The methods of the Brook et al. patents have been applied to nickel/titanium-based alloys; however, it has been found that these methods have no beneficial effect on nickel/titanium-based alloys.
It is known that under certain conditions the hysteresis of nickel/titanium-based alloys can be shifted as opposed to expanded. It should be understood that shifting of the hysteresis means that the Ms, Mf, As, and Af temperatures have all been translated to Ms ', Mf ', A2 ' and Af ' such that there is substantially no change in the width of the hysteresis. It should be noted that the translated transformation temperatures may be higher or lower than the normal transformation temperatures. On the other hand, expansion of the hysteresis should generally be understood to mean that As and Af have been elevated to As ' and Af ' while at least Ms and usually also Mf remain essentially constant. Aging, heat treatment, composition, and cold work can all effectively shift the hysteresis. For example, if the stress is applied to the shape memory alloy at room temperature the hysteresis may be shifted so that the martensite phase can exist at a temperature at which there would normally be austenite. Upon removal of the stress, the alloy would isothermally (or nearly isothermally) transform from martensite to austenite.
Miyazaki et al., ("Transfomation Pseudoelasticity and Deformation Behavior in a Ti-50.6 at % Ni Alloy", Scripta Metallurqica, vol. 15, no. 3, pp. 287-292, (1981) have studied the deformation behavior of binary nickel-titanium alloys. As implied in FIG. 3 of this reference, the austenite transformation temperatures can be elevated when nonrecoverable strain is imparted to the alloy. That is, when the alloy was strained to 8% or higher and the stress then removed, there was some component of the strain which remained at the deformation temperature of 243 ° K. (compared to an Af of 221 ° K.). This component recovered when heated to 373 ° K. (see dotted lines on FIG. 3) although the precise recovery temperature was never measured. It is not clear from this reference whether the hysteresis was shifted or expanded since the binary nickel-rich alloy tested is extremely unstable when rapidly quenched as was done in this reference. In fact, one skilled in the art would have concluded that the hysteresis was shifted and not expanded due to the unstable alloy tested. There is no illustration of the transformation hysteresis to contradict this conclusion.
In the Melton et al. patent previously mentioned, a nickel/titanium/copper alloy was deformed beyond a critical strain so as to impart nonrecoverable strain. However, no expansion of the transformation hysteresis was observed.

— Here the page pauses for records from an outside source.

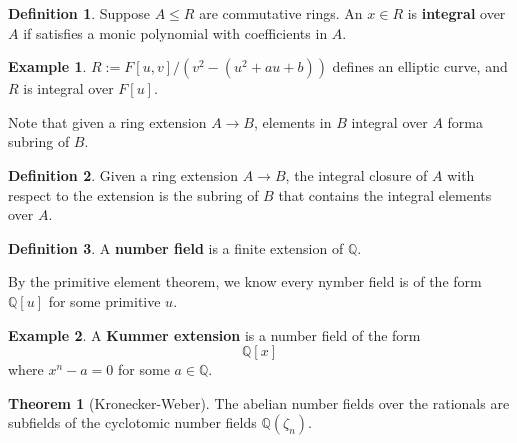 \documentclass{article}
\theoremstyle{definition}
\newtheorem{theorem}{Theorem}[section]
\theoremstyle{definition}
\newtheorem{definition}{Definition}[theorem]
\theoremstyle{definition}
\theoremstyle{definition}
\theoremstyle{definition}
\theoremstyle{definition}
\theoremstyle{definition}
\newtheorem{example}{Example}[theorem]
\begin{document}
\begin{tcolorbox}[colback=purple!5!white,colframe=purple!75!black]
\begin{definition}
Suppose $A\leq R$ are commutative rings. An $x\in R$ is \textbf{integral} over $A$ if satisfies a monic polynomial with coefficients in $A$. 
\end{definition}
\end{tcolorbox}



\begin{tcolorbox}[colback=yellow!5!white,colframe=yellow!30!white]
\begin{example}
$R:=F[u,v]/(v^2-(u^2+au+b))$ defines an elliptic curve, and $R$ is integral over $F[u]$. 
\end{example}
\end{tcolorbox}

Note that given a ring extension $A\to B$, elements in $B$ integral over $A$ forma  subring of $B$. 


\begin{tcolorbox}[colback=purple!5!white,colframe=purple!75!black]
\begin{definition}
Given a ring extension $A\to B$, the integral closure of $A$ with respect to the extension is the subring of $B$ that contains the integral elements over $A$. 
\end{definition}
\end{tcolorbox}



\begin{tcolorbox}[colback=purple!5!white,colframe=purple!75!black]
\begin{definition}
A \textbf{number field } is a finite extension of $\mathbb{Q}$. 
\end{definition}
\end{tcolorbox}
By the primitive element theorem, we know every nymber field is of the form $\mathbb{Q}[u]$ for some primitive $u$. 


\begin{tcolorbox}[colback=yellow!5!white,colframe=yellow!30!white]
\begin{example}
A \textbf{Kummer extension} is a number field of the form 
\[\mathbb{Q}[x]\]
where $x^n-a=0$ for some $a\in \mathbb{Q}$. 

\end{example}
\end{tcolorbox}


\begin{tcolorbox}[colback=red!5!white,colframe=red!30!white]
\begin{theorem}[Kronecker-Weber]
    The abelian number fields over the rationals are subfields of the cyclotomic number fields $\mathbb{Q}(\zeta_n)$. 

\end{theorem}
\end{tcolorbox}
\end{document}
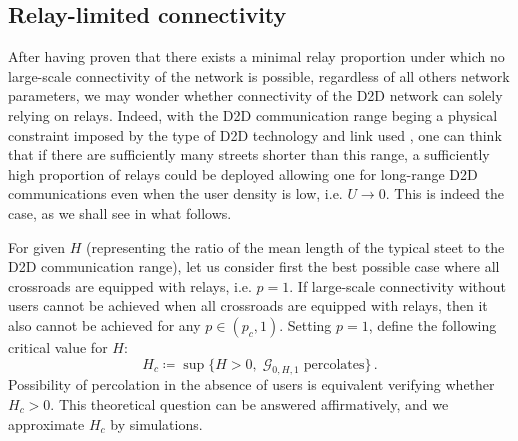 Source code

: \documentclass[conference]{IEEEtran}
\begin{document}
\subsection{Relay-limited connectivity}
\label{ss.RelayLimited}
After having proven that there exists a minimal relay proportion under which no large-scale connectivity of the network is possible, regardless of all others network parameters, we may wonder whether connectivity of the D2D network can solely relying on relays. Indeed, with  the D2D communication range beging a physical constraint imposed by the type of D2D technology and link used \cite{asadi_survey_2014}, one can think  that if there are sufficiently many streets shorter than this range, a sufficiently high proportion of relays could  be  deployed allowing one  for long-range D2D communications even when the user density is low, i.e. $U \rightarrow 0$. 
This is indeed the case, as we shall see in what follows.

\indent For given $H$ (representing the ratio of the mean length of the typical steet to the D2D communication range), let us consider first  the best possible case where all crossroads are equipped with relays, i.e. $p=1$. If large-scale connectivity without users cannot be achieved when all crossroads are equipped with relays, then it also cannot be achieved for any $p \in (p_c,1)$. Setting $p=1$, define the following critical value for $H$: 
\begin{equation}
    \label{critical-H}
    H_{c}  \coloneqq \sup \lbrace H > 0, \; \mathcal{G}_{0,H,1} \; \text{percolates}\}\,.
\end{equation}
Possibility of percolation in the absence of users is equivalent 
verifying whether $H_c>0$. This theoretical question can be
answered affirmatively, and we approximate $H_c$ by simulations.
\end{document}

While it can be appreciated that it would be desirable to have a nickel/titanium-based shape memory alloy and article with a sufficiently wide transformation hysteresis, the prior art has thus far remained silent on a way to achieve it.

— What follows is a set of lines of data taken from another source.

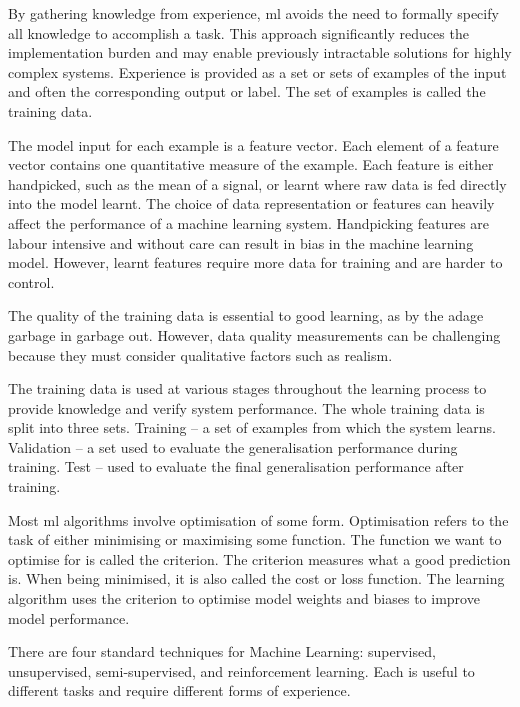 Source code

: By gathering knowledge from experience, \acrshort{ml} avoids the need to formally specify all knowledge to accomplish a task\cite{Goodfellow2015}. This approach significantly reduces the implementation burden and may enable previously intractable solutions for highly complex systems. Experience is provided as a set or sets of examples of the input and often the corresponding output or label. The set of examples is called the training data.

The model input for each example is a feature vector. Each element of a feature vector contains one quantitative measure of the example. Each feature is either handpicked, such as the mean of a signal, or learnt where raw data is fed directly into the model learnt. The choice of data representation or features can heavily affect the performance of a machine learning system. Handpicking features are labour intensive and without care can result in bias in the machine learning model. However, learnt features require more data for training and are harder to control.\cite{Bengio2013}

The quality of the training data is essential to good learning, as by the adage garbage in garbage out. However, data quality measurements can be challenging because they must consider qualitative factors such as realism.

The training data is used at various stages throughout the learning process to provide knowledge and verify system performance. The whole training data is split into three sets. Training – a set of examples from which the system learns. Validation – a set used to evaluate the generalisation performance during training. Test – used to evaluate the final generalisation performance after training. 

Most \acrshort{ml} algorithms involve optimisation of some form. Optimisation refers to the task of either minimising or maximising some function. The function we want to optimise for is called the criterion. The criterion measures what a good prediction is. When being minimised, it is also called the cost or loss function.\cite{Goodfellow2015} The learning algorithm uses the criterion to optimise model weights and biases to improve model performance.

There are four standard techniques for Machine Learning: supervised, unsupervised, semi-supervised, and reinforcement learning. Each is useful to different tasks and require different forms of experience.

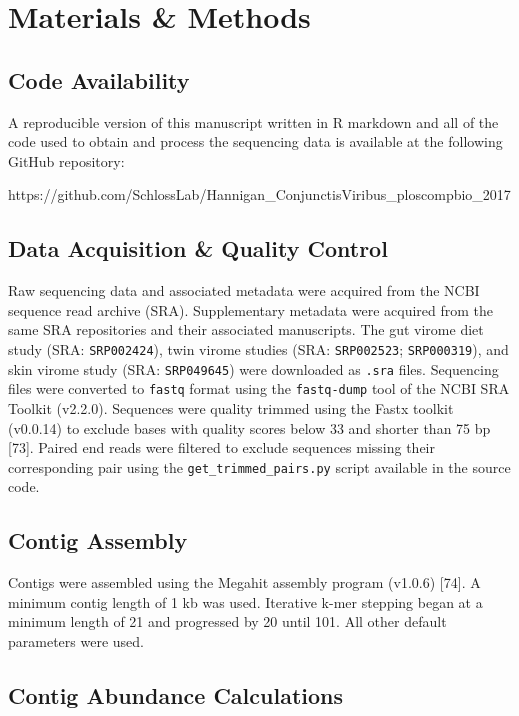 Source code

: \documentclass[12pt,]{article}
\begin{document}
\section{Materials \& Methods}\label{materials-methods}

\subsection{Code Availability}\label{code-availability}

A reproducible version of this manuscript written in R markdown and all
of the code used to obtain and process the sequencing data is available
at the following GitHub repository:

https://github.com/SchlossLab/Hannigan\_ConjunctisViribus\_ploscompbio\_2017

\subsection{Data Acquisition \& Quality
Control}\label{data-acquisition-quality-control}

Raw sequencing data and associated metadata were acquired from the NCBI
sequence read archive (SRA). Supplementary metadata were acquired from
the same SRA repositories and their associated manuscripts. The gut
virome diet study (SRA: \texttt{SRP002424}), twin virome studies (SRA:
\texttt{SRP002523}; \texttt{SRP000319}), and skin virome study (SRA:
\texttt{SRP049645}) were downloaded as \texttt{.sra} files. Sequencing
files were converted to \texttt{fastq} format using the
\texttt{fastq-dump} tool of the NCBI SRA Toolkit (v2.2.0). Sequences
were quality trimmed using the Fastx toolkit (v0.0.14) to exclude bases
with quality scores below 33 and shorter than 75 bp {[}73{]}. Paired end
reads were filtered to exclude sequences missing their corresponding
pair using the \texttt{get\_trimmed\_pairs.py} script available in the
source code.

\subsection{Contig Assembly}\label{contig-assembly}

Contigs were assembled using the Megahit assembly program (v1.0.6)
{[}74{]}. A minimum contig length of 1 kb was used. Iterative k-mer
stepping began at a minimum length of 21 and progressed by 20 until 101.
All other default parameters were used.

\subsection{Contig Abundance
Calculations}\label{contig-abundance-calculations}
\end{document}
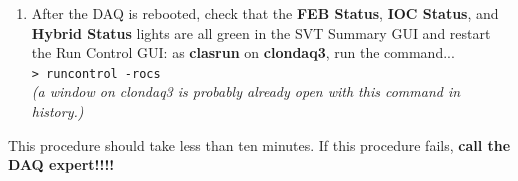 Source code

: \documentclass[letter,12pt]{article}
\begin{document}
\begin{enumerate}
\item After the DAQ is rebooted, check that the \textbf{FEB Status}, \textbf{IOC Status}, and \textbf{Hybrid Status} lights are all green in the SVT Summary GUI and restart the Run Control GUI: as \textbf{clasrun} on \textbf{clondaq3}, run the command... \\ 
\texttt{> runcontrol -rocs} \\
\textit{(a window on clondaq3 is probably already open with this command in history.)}\\
\end{enumerate}

This procedure should take less than ten minutes. If this procedure fails, \textbf{call the DAQ expert!!!!}
\end{document}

Thus, it is an object of the invention to have a nickel/titanium-based shape memory alloy and article with a wide transformation hysteresis.
It is another object of the invention to process a nickel/titanium-based shape memory alloy and article so as to temporarily enlarge the transformation hysteresis of the alloy and article.
These and other objects of the invention will become apparent to those skilled in the art after reference to the following description considered in conjunction with the accompanying drawings.
This invention relates to a method of processing a nickel/titanium-based shape memory alloy. The purpose of the method is to temporarily raise the As and Af temperatures As ' and Af ', respectively. This method has been found useful in fabricating shape memory alloy articles such as couplings.
FIG. 1 is a schematical illustration of the shifting of the shape memory alloy transformation hysteresis.
FIG. 2 is a schematical illustration of the expansion of the shape memory alloy transformation hysteresis according to the invention.
FIG. 3 is a schematical stress/strain curve for a binary nickel/ titanium-based shape memory alloy.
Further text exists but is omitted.